Présomption de démission : de nouveaux risques judiciaires 

Alors que les abandons de postes pouvaient constituer une « soupape sociale », avec leur disparition programmée du fait de l’absence d’intérêt d’y avoir recours pour les salariés, il est encore plus essentiel pour les entreprises de comprendre les raisons pour lesquelles leurs employés pourraient quitter leur poste et de travailler à résoudre les problèmes de satisfaction et de productivité au travail.

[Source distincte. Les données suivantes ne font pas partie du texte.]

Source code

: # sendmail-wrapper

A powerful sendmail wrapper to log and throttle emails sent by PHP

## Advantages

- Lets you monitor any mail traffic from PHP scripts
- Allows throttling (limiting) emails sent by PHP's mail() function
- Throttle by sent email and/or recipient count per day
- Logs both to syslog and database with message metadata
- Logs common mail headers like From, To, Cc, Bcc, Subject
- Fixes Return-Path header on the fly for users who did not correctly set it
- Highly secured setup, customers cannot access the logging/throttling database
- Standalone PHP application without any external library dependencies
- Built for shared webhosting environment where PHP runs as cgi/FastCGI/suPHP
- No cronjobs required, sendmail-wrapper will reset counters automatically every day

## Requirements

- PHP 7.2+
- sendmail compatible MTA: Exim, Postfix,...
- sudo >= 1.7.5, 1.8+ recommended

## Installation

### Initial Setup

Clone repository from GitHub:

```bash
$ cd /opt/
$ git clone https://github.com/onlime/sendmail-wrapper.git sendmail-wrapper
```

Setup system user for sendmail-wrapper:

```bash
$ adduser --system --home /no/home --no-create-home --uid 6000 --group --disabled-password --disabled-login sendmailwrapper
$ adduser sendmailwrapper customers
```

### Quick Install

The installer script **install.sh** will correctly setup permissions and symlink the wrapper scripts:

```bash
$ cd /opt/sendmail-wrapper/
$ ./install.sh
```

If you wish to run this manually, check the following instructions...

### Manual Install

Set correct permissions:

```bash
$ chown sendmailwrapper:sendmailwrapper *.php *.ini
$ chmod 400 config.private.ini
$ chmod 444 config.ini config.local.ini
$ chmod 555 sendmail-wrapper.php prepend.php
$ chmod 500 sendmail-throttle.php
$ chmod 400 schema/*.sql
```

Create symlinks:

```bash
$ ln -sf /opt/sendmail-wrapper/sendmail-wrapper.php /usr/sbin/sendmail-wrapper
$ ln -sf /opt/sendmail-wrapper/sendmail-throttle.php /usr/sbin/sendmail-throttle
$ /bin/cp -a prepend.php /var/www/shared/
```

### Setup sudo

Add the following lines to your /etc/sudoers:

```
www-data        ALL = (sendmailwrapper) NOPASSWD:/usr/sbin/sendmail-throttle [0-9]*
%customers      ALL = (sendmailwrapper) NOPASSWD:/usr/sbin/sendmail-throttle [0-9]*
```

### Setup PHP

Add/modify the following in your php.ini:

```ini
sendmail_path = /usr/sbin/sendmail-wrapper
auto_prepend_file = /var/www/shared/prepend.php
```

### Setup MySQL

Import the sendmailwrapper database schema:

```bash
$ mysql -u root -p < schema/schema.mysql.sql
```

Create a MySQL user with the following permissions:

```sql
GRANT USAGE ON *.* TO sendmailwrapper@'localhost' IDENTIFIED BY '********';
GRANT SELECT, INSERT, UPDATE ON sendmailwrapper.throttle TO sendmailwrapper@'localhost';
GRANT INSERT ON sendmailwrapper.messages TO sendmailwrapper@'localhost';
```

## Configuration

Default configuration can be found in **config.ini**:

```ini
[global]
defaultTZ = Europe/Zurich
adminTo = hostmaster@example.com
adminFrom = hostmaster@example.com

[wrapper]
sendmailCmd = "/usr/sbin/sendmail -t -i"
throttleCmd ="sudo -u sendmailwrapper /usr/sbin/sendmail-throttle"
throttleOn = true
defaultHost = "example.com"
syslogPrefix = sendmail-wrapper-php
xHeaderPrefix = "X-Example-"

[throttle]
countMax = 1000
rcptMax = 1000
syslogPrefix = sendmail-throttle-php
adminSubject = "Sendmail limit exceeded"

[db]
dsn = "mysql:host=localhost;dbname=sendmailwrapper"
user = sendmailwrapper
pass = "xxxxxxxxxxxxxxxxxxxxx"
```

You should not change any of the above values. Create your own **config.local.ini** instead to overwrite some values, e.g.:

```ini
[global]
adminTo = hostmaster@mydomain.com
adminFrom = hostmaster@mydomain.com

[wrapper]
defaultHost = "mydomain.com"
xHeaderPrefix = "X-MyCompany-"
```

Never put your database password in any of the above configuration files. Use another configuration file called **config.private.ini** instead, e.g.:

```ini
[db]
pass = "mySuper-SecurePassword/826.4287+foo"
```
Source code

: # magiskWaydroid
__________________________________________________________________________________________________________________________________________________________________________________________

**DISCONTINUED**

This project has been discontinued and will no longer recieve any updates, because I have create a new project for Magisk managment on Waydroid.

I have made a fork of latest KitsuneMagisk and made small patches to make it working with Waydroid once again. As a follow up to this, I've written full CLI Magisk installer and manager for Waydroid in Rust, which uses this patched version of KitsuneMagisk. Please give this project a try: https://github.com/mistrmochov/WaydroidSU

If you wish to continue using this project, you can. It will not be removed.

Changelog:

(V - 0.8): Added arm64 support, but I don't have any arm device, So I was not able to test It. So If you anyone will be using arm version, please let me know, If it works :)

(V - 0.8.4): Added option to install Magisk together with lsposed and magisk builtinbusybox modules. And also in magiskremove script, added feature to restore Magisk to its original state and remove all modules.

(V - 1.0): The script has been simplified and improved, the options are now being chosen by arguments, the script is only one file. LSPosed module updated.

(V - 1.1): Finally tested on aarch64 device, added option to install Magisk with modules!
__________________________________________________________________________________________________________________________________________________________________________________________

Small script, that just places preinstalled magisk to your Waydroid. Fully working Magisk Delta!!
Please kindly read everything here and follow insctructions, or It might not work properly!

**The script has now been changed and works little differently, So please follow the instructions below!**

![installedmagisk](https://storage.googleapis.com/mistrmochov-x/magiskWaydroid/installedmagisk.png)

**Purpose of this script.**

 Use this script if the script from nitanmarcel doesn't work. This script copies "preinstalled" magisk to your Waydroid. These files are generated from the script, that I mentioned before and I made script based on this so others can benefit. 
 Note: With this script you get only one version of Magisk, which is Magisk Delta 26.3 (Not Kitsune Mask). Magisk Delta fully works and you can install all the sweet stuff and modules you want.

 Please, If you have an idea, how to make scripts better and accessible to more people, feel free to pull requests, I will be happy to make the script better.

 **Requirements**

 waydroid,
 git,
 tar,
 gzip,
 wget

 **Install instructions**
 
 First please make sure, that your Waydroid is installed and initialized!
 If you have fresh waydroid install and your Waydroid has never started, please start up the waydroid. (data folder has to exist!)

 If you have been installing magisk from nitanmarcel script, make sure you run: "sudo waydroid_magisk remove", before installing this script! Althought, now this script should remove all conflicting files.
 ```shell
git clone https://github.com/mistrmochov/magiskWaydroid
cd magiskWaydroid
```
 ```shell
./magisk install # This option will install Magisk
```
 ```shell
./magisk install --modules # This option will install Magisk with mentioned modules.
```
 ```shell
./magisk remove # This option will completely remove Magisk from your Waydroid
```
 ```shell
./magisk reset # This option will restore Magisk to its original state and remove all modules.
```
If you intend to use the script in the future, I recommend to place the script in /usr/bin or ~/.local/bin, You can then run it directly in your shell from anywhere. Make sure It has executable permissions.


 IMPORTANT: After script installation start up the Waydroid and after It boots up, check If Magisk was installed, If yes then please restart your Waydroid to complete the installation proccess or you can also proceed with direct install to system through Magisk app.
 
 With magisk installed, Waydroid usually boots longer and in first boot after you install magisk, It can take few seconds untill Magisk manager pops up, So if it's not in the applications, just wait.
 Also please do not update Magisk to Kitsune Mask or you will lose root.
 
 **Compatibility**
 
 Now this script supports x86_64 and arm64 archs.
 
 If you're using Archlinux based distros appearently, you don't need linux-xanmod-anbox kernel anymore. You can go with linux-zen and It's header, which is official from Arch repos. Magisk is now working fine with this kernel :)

En matière de harcèlement, trop de salariés renoncent à témoigner des faits dont ils sont témoins ou victimes, par crainte d’avoir des ennuis ou de subir des répercussions professionnelles. 

Toujours selon le décret, il convient également de souligner qu’il n’y aura pas de présomption de démission si le salarié invoque, dans sa réponse à la mise en demeure précitée, des raisons médicales, l’exercice du droit de retrait prévu à l’article L. 4131-1, l’exercice du droit de grève prévu à l’article L. 2511-1, le refus du salarié d’exécuter une instruction contraire à une réglementation ou la modification du contrat de travail à l’initiative de l’employeur. Bref, ce n’est pas aussi simple que le texte envisagé au départ le laissait prévoir.

 

Etudier les conséquences économiques et sociales avant de changer les lois

En définitive, si l’assimilation de l’abandon de poste à une démission est d’abord motivée par des raisons d’économies immédiates, est-ce vraiment le cas sur la durée ? En France, l’évaluation économique et sociale des conséquences des normes est marginale. Alors que la loi du 15 avril 2009 a instauré l’obligation de joindre une étude d’impact à certains projets de loi, ce dispositif n’est pas suffisamment mobilisé pour améliorer la qualité des lois et lutter contre l’inflation normative. Comme l’illustre l’assimilation de l’abandon de poste à la démission, il est essentiel que le législateur français prenne la mesure de tous les impacts directs et indirects qu’induisent tout projet de loi, avant d’en faire une nouvelle règle. Des chercheurs, notamment en droit, en économie ou encore en sociologie, pourraient être mobilisés pour évaluer objectivement les conséquences potentielles de ces changements sur les travailleurs, les entreprises et l’économie dans son ensemble, afin de prévenir des conséquences imprévues et de favoriser un débat éclairé sur les changements proposés.